Document images with source code:

****

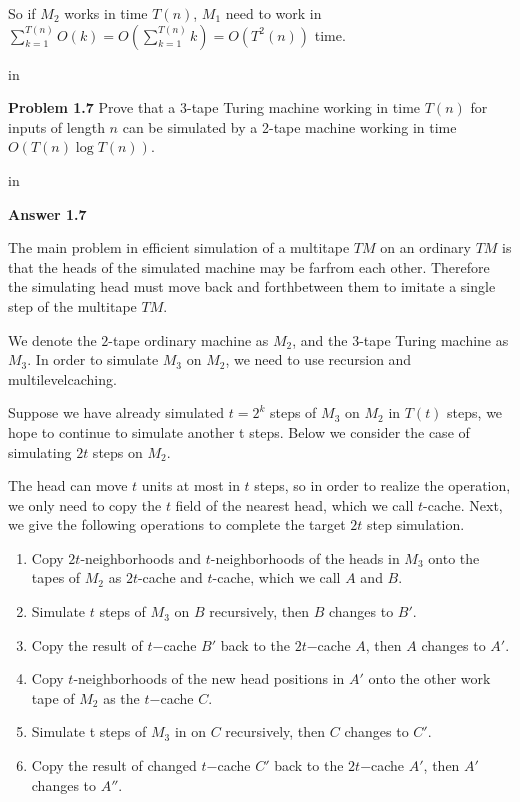 \documentclass[11pt]{article}
\begin{document}
So if $M_2$ works in time $T(n)$, $M_1$ need to work in $\sum_{k=1}^{T(n)}O(k)=O(\sum_{k=1}^{T(n)}k)=O(T^2(n))$ time.
	
 in

\newpage
{\bf Problem 1.7} Prove that a 3-tape Turing machine working in time $T(n)$ for inputs of length $n$ can be simulated by a 2-tape machine working in time $O(T(n) \log T(n))$.

 in


{\bf Answer 1.7 }

The main problem in efficient simulation of a multitape $TM$ on an ordinary $TM$ is that the heads of the simulated machine may be farfrom each other. Therefore the simulating head must move back and forthbetween them to imitate a single step of the multitape $TM$.

We denote the $2$-tape ordinary machine as $M_2$, and the $3$-tape Turing machine as $M_3$. In order to simulate $M_3$ on $M_2$, we need to use recursion and multilevelcaching.

Suppose we have already simulated $t = 2^k$ steps of $M_3$ on $M_2$ in $T(t)$ steps, we hope to continue to simulate another t steps. Below we consider the case of simulating $2t$ steps on $M_2$.

The head can move $t$ units at most in $t$ steps, so in order to realize the operation, we only need to copy the $t$ field of the nearest head, which we call $t$-cache. Next, we give the following operations to complete the target $2t$ step simulation.

\begin{enumerate}
	\item Copy $2t$-neighborhoods and $t$-neighborhoods of the heads in $M_3$ onto the tapes of $M_2$ as $2t$-cache and $t$-cache, which we call $A$ and $B$.
	\item Simulate $t$ steps of $M_3$ on $B$ recursively, then $B$ changes to $B'$. 
	\item Copy the result of $t$−cache $B'$ back to the $2t$−cache $A$, then $A$ changes to $A'$.
	\item Copy $t$-neighborhoods of the new head positions in $A'$ onto the other work tape of $M_2$ as the $t$−cache $C$.
	\item Simulate t steps of $M_3$ in on $C$ recursively, then $C$ changes to $C'$. 
	\item Copy the result of changed $t$−cache $C'$ back to the $2t$−cache $A'$, then $A'$ changes to $A''$.
\end{enumerate}
\end{document}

****

• _Work to complete_:
Write out exactly the lines that begin at the one containing "changes to $A''$." and continue through the last line of the data, and only those.

• _Task solution_:
	\item Copy the result of changed $t$−cache $C'$ back to the $2t$−cache $A'$, then $A'$ changes to $A''$.
\end{enumerate}
\end{document}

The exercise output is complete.